Friday, June 06, 2014

Tower Bridge: A Celebration of 120 Years

A telephone call came through from the curator’s office at Guildhall Art Gallery.
            The curator, Julia Dudkiewitz, was forming an exhibition of pictorial depictions of Tower Bridge since its inception and had wanted to show my large 1954 painting of “Tower Bridge from Bermondsey Wall” that happens to be in the National Collection. She discovered that it hangs on a wall in some far-flung Embassy. Thus, it was unobtainable. So could she come around to see if I had anything else that might be suitable to show.
            Margreet and I rummaged around and found a large self-portrait, done in 1965, made up of dockland shapes – the funnel of the Dollar Bay tug, smoke and steam coming from it, wharves, quays, and a marker buoy. In the background, as the distant focal point, is a rather freely painted Tower Bridge.
            The curator looked at it and declared that she had seen many, many paintings in her life, but not one like this.
            There were also one or two later “Landscape Recalled” pastel depictions of the bridge that she liked. As well, records were held somewhere of other bridge paintings by me - ones sold at Christie’s and through Offer Waterman Gallery. These she would try to track down and borrow.
            The exhibition will be held at Guildhall Art Gallery throughout the month of June 2014, and I am to cut the opening ribbon.

That was the blog that I wrote before the exhibition opened.

For this major exhibition, I had rather rashly agreed to give an opening speech before cutting a ribbon. Now it so happens that I have managed throughout my life to avoid speaking in public. So, for my first, and I hope last effort, I decided to speak “off the cuff”, but with practice and without notes. Night and day I practised my piece, altering it, extending it on request, and getting more and more nervous.

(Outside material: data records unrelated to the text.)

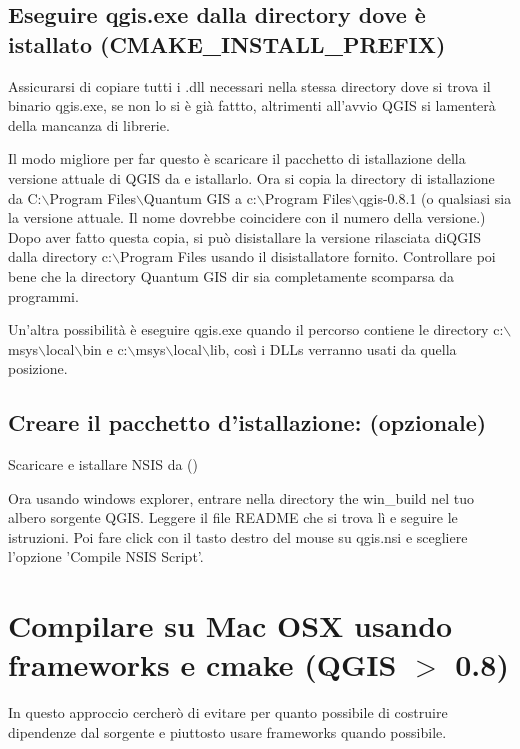 \subsection{Eseguire qgis.exe dalla directory dove è istallato (CMAKE\_INSTALL\_PREFIX)}
Assicurarsi di copiare tutti i .dll necessari nella stessa directory dove si trova il binario qgis.exe, se non lo si è già fattto, altrimenti all'avvio QGIS si lamenterà della mancanza di librerie.

Il modo migliore per far questo è scaricare il pacchetto di istallazione della versione attuale di QGIS da  e istallarlo. Ora si copia la directory di istallazione da C:$\backslash$Program Files$\backslash$Quantum GIS a c:$\backslash$Program
Files$\backslash$qgis-0.8.1 (o qualsiasi sia la versione attuale. Il nome dovrebbe coincidere con il numero della versione.) Dopo aver fatto questa copia, si può disistallare la versione rilasciata diQGIS dalla directory c:$\backslash$Program Files usando il disistallatore fornito. Controllare poi bene che la directory Quantum GIS dir sia completamente scomparsa da programmi.

Un'altra possibilità è eseguire qgis.exe quando il percorso contiene le directory
c:$\backslash$msys$\backslash$local$\backslash$bin e c:$\backslash$msys$\backslash$local$\backslash$lib, così i DLLs verranno usati da quella posizione.

\subsection{Creare il pacchetto d'istallazione: (opzionale)}
Scaricare e istallare NSIS da ()

Ora usando windows explorer, entrare nella directory the win\_build nel tuo albero sorgente QGIS. Leggere il file README che si trova lì e seguire le istruzioni. Poi fare click con il tasto destro del mouse su qgis.nsi e scegliere l'opzione 'Compile NSIS Script'.


\section{Compilare su Mac OSX usando frameworks e cmake (QGIS $>$ 0.8)}\label{sec:install_macosx}
In questo approccio cercherò di evitare per quanto possibile di costruire dipendenze dal sorgente e piuttosto usare frameworks quando possibile.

I longed for the speech to be over and done with. I could then sleep without the words running through my head.
            As for cutting the tape, I planned to hold on to one bit, snip a piece off, and keep it as a souvenir. Then I heard that the tape bit had to be abandoned, due to some “health and safety” aspect. Perhaps they did not trust me with a pair of sharp scissors.
            The evening of the 2nd of June 2014 arrived. I was offered words of assurance by friends as we waited in the grand courtyard. Then inside, a drink, and an opening address given by an important and professionally practised dignatory. My turn came.

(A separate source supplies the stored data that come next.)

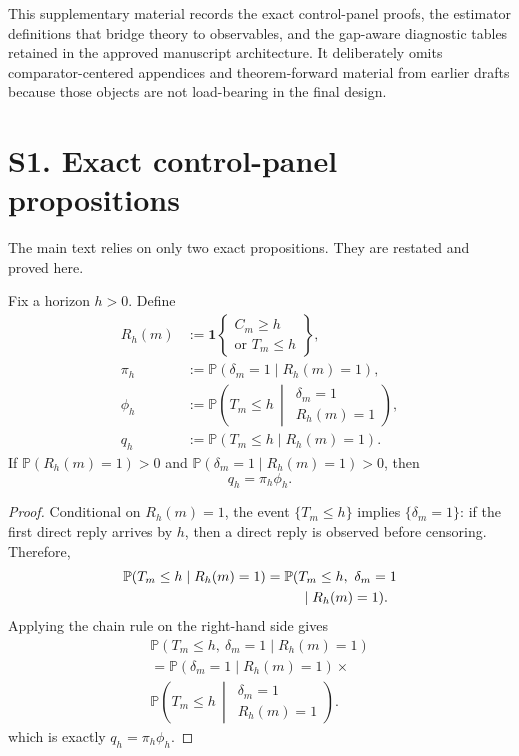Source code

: \noindent This supplementary material records the exact control-panel proofs,
the estimator definitions that bridge theory to observables, and the gap-aware
diagnostic tables retained in the approved manuscript architecture. It
deliberately omits comparator-centered appendices and theorem-forward material
from earlier drafts because those objects are not load-bearing in the final
design.

\section*{S1. Exact control-panel propositions}
\SupplementTheoryOnlyNote

The main text relies on only two exact propositions. They are restated and
proved here.

\begin{proposition}
Fix a horizon \(h>0\). Define
\[
\begin{aligned}
R_h(m)
&:=\mathbf{1}\!\left\{\substack{C_m\ge h\\ \text{or } T_m\le h}\right\},\\
\pi_h
&:=\mathbb{P}(\delta_m=1\mid R_h(m)=1),\\
\phi_h
&:=\mathbb{P}\!\left(T_m\le h \,\middle|\, \substack{\delta_m=1\\ R_h(m)=1}\right),\\
q_h
&:=\mathbb{P}(T_m\le h \mid R_h(m)=1).
\end{aligned}
\]
If \(\mathbb{P}(R_h(m)=1)>0\) and
\(\mathbb{P}(\delta_m=1\mid R_h(m)=1)>0\), then
\[
q_h=\pi_h\phi_h.
\]
\end{proposition}

\begin{proof}
Conditional on \(R_h(m)=1\), the event \(\{T_m\le h\}\) implies
\(\{\delta_m=1\}\): if the first direct reply arrives by \(h\), then a direct
reply is observed before censoring. Therefore,
\begin{align*}
\mathbb{P}(T_m\le h\mid R_h(m)=1)
&=
\mathbb{P}(T_m\le h,\ \delta_m=1 \\
&\hspace{2.5em}\mid R_h(m)=1).
\end{align*}
Applying the chain rule on the right-hand side gives
\begin{gather*}
\mathbb{P}(T_m\le h,\ \delta_m=1\mid R_h(m)=1)\\
=\mathbb{P}(\delta_m=1\mid R_h(m)=1)\times \\
\mathbb{P}\!\left(T_m\le h \,\middle|\, \substack{\delta_m=1\\ R_h(m)=1}\right).
\end{gather*}
which is exactly \(q_h=\pi_h\phi_h\).
\end{proof}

            If I got the first few words out, I thought that the rest might follow. And they did. I spoke about my rather vinous experiences of drawing in the 1950s and 1960s dockland, thanks to a wonderful pass given to me by The Port of London Authority. I was now on autopilot, and what I said seemed to make people listen and laugh. Then I stumbled, forgetting what I was to say next. I suppose it made me more human. No one seemed to be concerned – except me.

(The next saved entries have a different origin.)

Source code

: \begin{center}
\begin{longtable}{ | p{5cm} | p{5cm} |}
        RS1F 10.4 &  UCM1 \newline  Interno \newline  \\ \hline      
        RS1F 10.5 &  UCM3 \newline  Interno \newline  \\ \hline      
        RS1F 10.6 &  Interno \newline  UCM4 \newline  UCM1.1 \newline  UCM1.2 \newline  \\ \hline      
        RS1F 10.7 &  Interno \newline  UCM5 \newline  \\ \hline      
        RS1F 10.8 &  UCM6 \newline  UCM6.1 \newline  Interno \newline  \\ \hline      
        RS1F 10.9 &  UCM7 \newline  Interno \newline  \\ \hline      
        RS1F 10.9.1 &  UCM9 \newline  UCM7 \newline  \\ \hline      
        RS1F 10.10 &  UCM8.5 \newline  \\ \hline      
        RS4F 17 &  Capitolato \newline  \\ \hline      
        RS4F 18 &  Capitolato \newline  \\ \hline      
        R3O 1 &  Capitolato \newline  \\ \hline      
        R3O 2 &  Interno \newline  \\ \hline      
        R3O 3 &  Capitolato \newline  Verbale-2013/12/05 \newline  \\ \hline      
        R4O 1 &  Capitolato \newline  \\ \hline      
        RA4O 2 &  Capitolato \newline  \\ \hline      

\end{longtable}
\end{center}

            Then it was over. And seldom have I enjoyed a drink more than the one thrust into my hand.
            The Exhibition in this splendid Guildhall Art Gallery has turned out to be a wonderful one – full of interest, from sepia photographs of the bridge under construction in 1894 to a work so new that its paint may well have not yet dried.
            My own contribution was well presented by the excellent curator, Julia Dudkiewicz. And it was particularly pleasing to me that those who had liked my painting and had bought directly from me, through Christie’s, or Offer Waterman Gallery, and kindly lent them to the show, were able to see their possessions on view to all.
            The magnificent catalogue, reproducing all the work in colour, is a work of art in itself, a fine memento, and a reference vehicle for those studying the history of one of London’s, and the world’s, iconic structures.